Each record must be retyped word for word.

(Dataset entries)
===============

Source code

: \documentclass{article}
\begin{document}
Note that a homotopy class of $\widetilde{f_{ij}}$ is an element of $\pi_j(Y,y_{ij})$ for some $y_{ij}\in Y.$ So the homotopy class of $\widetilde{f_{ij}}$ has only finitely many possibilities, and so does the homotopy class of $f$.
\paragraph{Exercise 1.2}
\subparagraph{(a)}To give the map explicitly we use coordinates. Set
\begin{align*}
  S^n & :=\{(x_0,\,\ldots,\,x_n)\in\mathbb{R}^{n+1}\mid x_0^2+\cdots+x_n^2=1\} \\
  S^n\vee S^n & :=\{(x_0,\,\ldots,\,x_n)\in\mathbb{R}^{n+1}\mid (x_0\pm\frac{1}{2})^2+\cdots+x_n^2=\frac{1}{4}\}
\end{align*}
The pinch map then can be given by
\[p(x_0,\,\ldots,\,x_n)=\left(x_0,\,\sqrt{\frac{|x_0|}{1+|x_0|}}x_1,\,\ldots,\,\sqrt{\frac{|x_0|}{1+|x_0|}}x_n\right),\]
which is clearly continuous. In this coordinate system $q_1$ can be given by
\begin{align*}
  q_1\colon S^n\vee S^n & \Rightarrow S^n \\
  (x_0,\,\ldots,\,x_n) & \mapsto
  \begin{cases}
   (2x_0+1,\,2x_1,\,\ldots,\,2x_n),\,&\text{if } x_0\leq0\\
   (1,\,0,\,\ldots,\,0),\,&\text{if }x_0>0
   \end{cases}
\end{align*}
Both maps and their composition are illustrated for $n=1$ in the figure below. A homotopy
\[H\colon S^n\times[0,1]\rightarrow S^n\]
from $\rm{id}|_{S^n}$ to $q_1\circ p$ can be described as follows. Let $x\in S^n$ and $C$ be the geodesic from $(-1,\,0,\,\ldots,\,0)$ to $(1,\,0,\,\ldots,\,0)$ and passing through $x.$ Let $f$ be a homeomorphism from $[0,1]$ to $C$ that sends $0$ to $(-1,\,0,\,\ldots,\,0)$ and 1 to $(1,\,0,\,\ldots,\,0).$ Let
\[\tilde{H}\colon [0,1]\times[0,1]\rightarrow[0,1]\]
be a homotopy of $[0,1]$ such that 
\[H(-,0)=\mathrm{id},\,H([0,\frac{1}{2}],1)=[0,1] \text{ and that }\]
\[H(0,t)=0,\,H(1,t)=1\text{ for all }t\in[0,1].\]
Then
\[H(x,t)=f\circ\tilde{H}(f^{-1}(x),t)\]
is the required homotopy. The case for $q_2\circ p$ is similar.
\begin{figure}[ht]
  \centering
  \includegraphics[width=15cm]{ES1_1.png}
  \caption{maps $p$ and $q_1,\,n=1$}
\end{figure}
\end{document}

===============

• [Answer space]
Source code

: \documentclass{article}
\begin{document}
Note that a homotopy class of $\widetilde{f_{ij}}$ is an element of $\pi_j(Y,y_{ij})$ for some $y_{ij}\in Y.$ So the homotopy class of $\widetilde{f_{ij}}$ has only finitely many possibilities, and so does the homotopy class of $f$.
\paragraph{Exercise 1.2}
\subparagraph{(a)}To give the map explicitly we use coordinates. Set
\begin{align*}
  S^n & :=\{(x_0,\,\ldots,\,x_n)\in\mathbb{R}^{n+1}\mid x_0^2+\cdots+x_n^2=1\} \\
  S^n\vee S^n & :=\{(x_0,\,\ldots,\,x_n)\in\mathbb{R}^{n+1}\mid (x_0\pm\frac{1}{2})^2+\cdots+x_n^2=\frac{1}{4}\}
\end{align*}
The pinch map then can be given by
\[p(x_0,\,\ldots,\,x_n)=\left(x_0,\,\sqrt{\frac{|x_0|}{1+|x_0|}}x_1,\,\ldots,\,\sqrt{\frac{|x_0|}{1+|x_0|}}x_n\right),\]
which is clearly continuous. In this coordinate system $q_1$ can be given by
\begin{align*}
  q_1\colon S^n\vee S^n & \Rightarrow S^n \\
  (x_0,\,\ldots,\,x_n) & \mapsto
  \begin{cases}
   (2x_0+1,\,2x_1,\,\ldots,\,2x_n),\,&\text{if } x_0\leq0\\
   (1,\,0,\,\ldots,\,0),\,&\text{if }x_0>0
   \end{cases}
\end{align*}
Both maps and their composition are illustrated for $n=1$ in the figure below. A homotopy
\[H\colon S^n\times[0,1]\rightarrow S^n\]
from $\rm{id}|_{S^n}$ to $q_1\circ p$ can be described as follows. Let $x\in S^n$ and $C$ be the geodesic from $(-1,\,0,\,\ldots,\,0)$ to $(1,\,0,\,\ldots,\,0)$ and passing through $x.$ Let $f$ be a homeomorphism from $[0,1]$ to $C$ that sends $0$ to $(-1,\,0,\,\ldots,\,0)$ and 1 to $(1,\,0,\,\ldots,\,0).$ Let
\[\tilde{H}\colon [0,1]\times[0,1]\rightarrow[0,1]\]
be a homotopy of $[0,1]$ such that 
\[H(-,0)=\mathrm{id},\,H([0,\frac{1}{2}],1)=[0,1] \text{ and that }\]
\[H(0,t)=0,\,H(1,t)=1\text{ for all }t\in[0,1].\]
Then
\[H(x,t)=f\circ\tilde{H}(f^{-1}(x),t)\]
is the required homotopy. The case for $q_2\circ p$ is similar.
\begin{figure}[ht]
  \centering
  \includegraphics[width=15cm]{ES1_1.png}
  \caption{maps $p$ and $q_1,\,n=1$}
\end{figure}
\end{document}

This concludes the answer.